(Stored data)

• • • • •

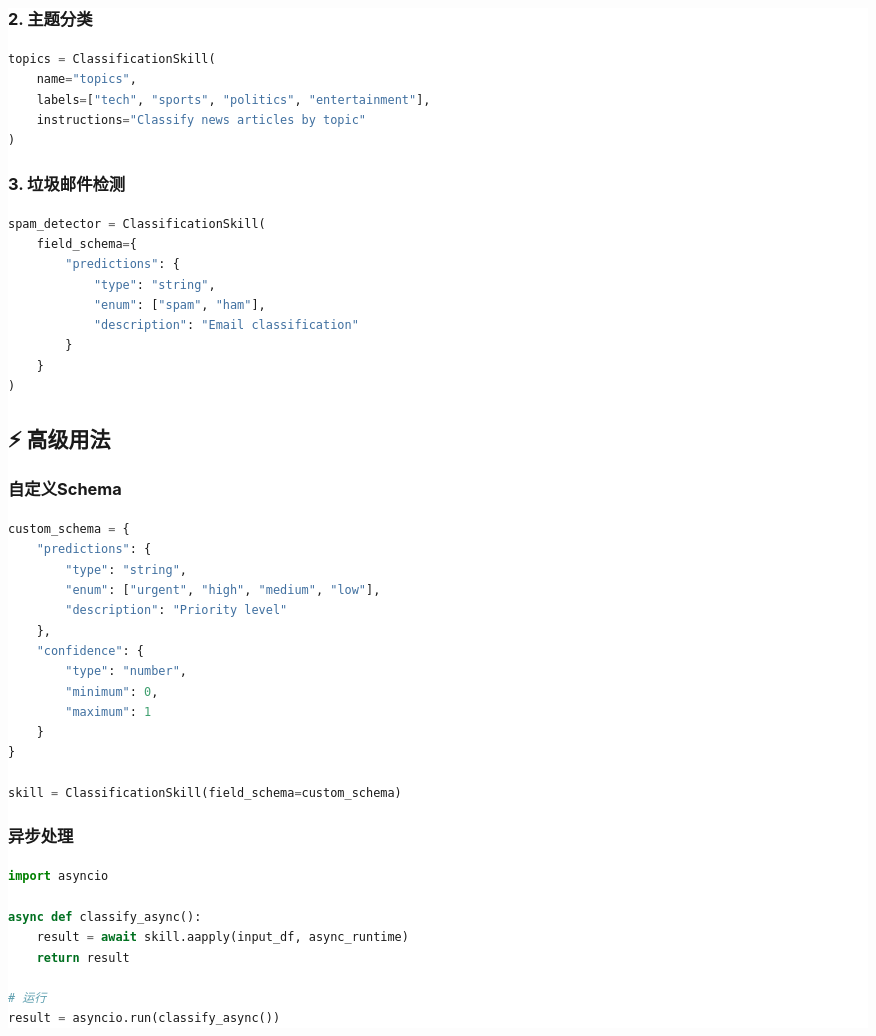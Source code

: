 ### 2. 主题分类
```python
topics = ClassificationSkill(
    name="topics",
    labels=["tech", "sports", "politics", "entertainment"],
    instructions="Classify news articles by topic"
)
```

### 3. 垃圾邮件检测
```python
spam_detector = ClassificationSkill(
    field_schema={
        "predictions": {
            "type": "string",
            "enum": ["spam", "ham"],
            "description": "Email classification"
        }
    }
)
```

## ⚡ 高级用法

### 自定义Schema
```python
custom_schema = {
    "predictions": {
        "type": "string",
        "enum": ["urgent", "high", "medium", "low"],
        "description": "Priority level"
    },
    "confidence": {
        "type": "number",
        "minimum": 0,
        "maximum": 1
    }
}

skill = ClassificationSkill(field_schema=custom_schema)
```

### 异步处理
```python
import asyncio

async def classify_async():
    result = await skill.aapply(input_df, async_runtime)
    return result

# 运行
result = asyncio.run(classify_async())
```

• • • • •

▶ ASSIGNMENT: The data must be reproduced exactly, and no picture may appear in the copy.

▶ RESULT OF THIS TASK:
Source code

: ### 2. 主题分类
```python
topics = ClassificationSkill(
    name="topics",
    labels=["tech", "sports", "politics", "entertainment"],
    instructions="Classify news articles by topic"
)
```

### 3. 垃圾邮件检测
```python
spam_detector = ClassificationSkill(
    field_schema={
        "predictions": {
            "type": "string",
            "enum": ["spam", "ham"],
            "description": "Email classification"
        }
    }
)
```

## ⚡ 高级用法

### 自定义Schema
```python
custom_schema = {
    "predictions": {
        "type": "string",
        "enum": ["urgent", "high", "medium", "low"],
        "description": "Priority level"
    },
    "confidence": {
        "type": "number",
        "minimum": 0,
        "maximum": 1
    }
}

skill = ClassificationSkill(field_schema=custom_schema)
```

### 异步处理
```python
import asyncio

async def classify_async():
    result = await skill.aapply(input_df, async_runtime)
    return result

# 运行
result = asyncio.run(classify_async())
```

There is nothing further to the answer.